Alexandria Ocasio-Cortez’s primary win in New York has brought phrase “democratic socialism” into the limelight, and a tidal wave of editorials from the “Right” have risen denouncing the ideology. Which is all well and good, but how many of those editorials have referenced Mises, Hayek or the others who defended the market economy against the socialist intellectuals of the 20th century? By all means, lets drag out the foundations and theories of socialism and pit them against those of a market economy. Let’s have the socialist calculation debate again, let it be discredited for the current generation. In fact, a nice socialist calculation debate should probably be waged every 50 years or so, kind of like a Spring cleaning, to shake out the socialists from not only the Left but also the Right, because the dominant welfare-warfare-ism of the Republican Party and virtually the entire Right Wing has paved the way for national destruction just as surely as the “socialism” of the Left has. The War on Terror, viciously promoted by the Right for a decade after 9/11 was nothing more than socialism the wealthy, connected cronies who build the myriad war goodies that are then used against Third World populations who have no means of defense against such horrors. But I digress.
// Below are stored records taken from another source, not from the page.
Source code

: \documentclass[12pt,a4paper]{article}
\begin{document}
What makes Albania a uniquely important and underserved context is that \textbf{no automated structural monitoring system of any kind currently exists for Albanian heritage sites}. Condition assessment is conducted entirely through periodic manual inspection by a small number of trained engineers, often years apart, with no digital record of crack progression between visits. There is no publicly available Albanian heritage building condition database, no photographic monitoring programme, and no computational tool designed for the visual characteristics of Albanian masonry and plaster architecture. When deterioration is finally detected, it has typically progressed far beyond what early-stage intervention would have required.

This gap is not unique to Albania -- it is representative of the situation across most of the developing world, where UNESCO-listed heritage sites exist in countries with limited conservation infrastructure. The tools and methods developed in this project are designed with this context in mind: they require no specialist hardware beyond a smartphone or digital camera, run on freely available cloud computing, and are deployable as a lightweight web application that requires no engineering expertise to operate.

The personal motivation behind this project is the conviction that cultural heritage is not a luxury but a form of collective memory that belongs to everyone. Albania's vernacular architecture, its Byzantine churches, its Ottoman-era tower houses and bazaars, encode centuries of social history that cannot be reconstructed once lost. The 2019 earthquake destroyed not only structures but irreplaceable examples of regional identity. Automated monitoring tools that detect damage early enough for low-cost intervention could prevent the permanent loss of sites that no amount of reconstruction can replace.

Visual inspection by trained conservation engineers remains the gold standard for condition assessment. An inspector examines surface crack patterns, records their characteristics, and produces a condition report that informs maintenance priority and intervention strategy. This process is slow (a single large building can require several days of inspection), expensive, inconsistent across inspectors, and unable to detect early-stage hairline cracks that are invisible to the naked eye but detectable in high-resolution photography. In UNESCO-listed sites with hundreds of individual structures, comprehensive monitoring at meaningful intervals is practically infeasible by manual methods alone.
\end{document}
Many young people who become passionate about politics do so out of a desire to change the world for the better. They’re idealists, they refuse to accept the world they’ve been handed and gravitate toward movements that they feel are working towards change, to a more peaceful, better fed world, one with dignity afforded to more people, more employment, higher wages, and more chances of advancing. Many are attracted to socialism, because, in a superficial sense, it proclaims to be the standard bearer for all the previously-mentioned goals. These are the very people that are primed for the philosophy of liberty, it just takes a non-defensive approach on the part of someone who already understands it.

Libertarianism, and the message of liberty itself, has tragically been co-opted by the Right, who’s buffoonery discredits libertarianism in the eyes of anyone with a hint of idealism. Libertarianism is neither Right nor Left. It’s goals are the goals of the young idealist/socialist, but its path to those goals are vastly different.  Libertarians seek to unleash the power of choice, where government is a mere referee to the voluntary exchanges of each individual.  Socialism, for all its humanitarian rhetoric, seeks the abolition of choice. Only the State is allowed to make choices.  Socialism is authoritarianism in a distilled, pure form.  There is nothing democratic about it, as the only type of government that is capable of suppressing markets is totalitarianism.

Advocating libertarianism means stripping it from its association with the “conservative” Right. Conservatives have been the most outspoken in many of the biggest socialist programs in US history. The Drug War, for instance. The Left, and pretty much every young “socialist” is for ending the Drug War. Which, if they examined what they were advocating for, they would see they were advocating for the expansion of choice, because they understand that the restriction of choice in markets for marijuana, cocaine and other substances has led to a crisis of over-incarceration, the growth of a massive police state, and a plague of community-destroying black markets. They only need a slight push to understand that the expansion of choice in every aspect of life would alleviate every social ill that they seek to remedy. But that push can only happen if they aren’t scoffed at and discounted. Idealism is the source of the power of libertarianism, but libertarianism itself has been hijacked by illiterate buffoons both online and on television. It must be reclaimed if it is to regain its persuasive power.

Libartarianism is the true idealism. It’s the home of those who aren’t afraid to advocate for what seems at the present to be a distant Utopia.  We see an as-yet unrealized world, a future where the liberty has allowed us to evolve into something more than a species that enslaves, starves, and murders itself, where the spontaneous forces that have arisen from the trillions of choices of billions of people have guided us to something more than we have been thousands of years.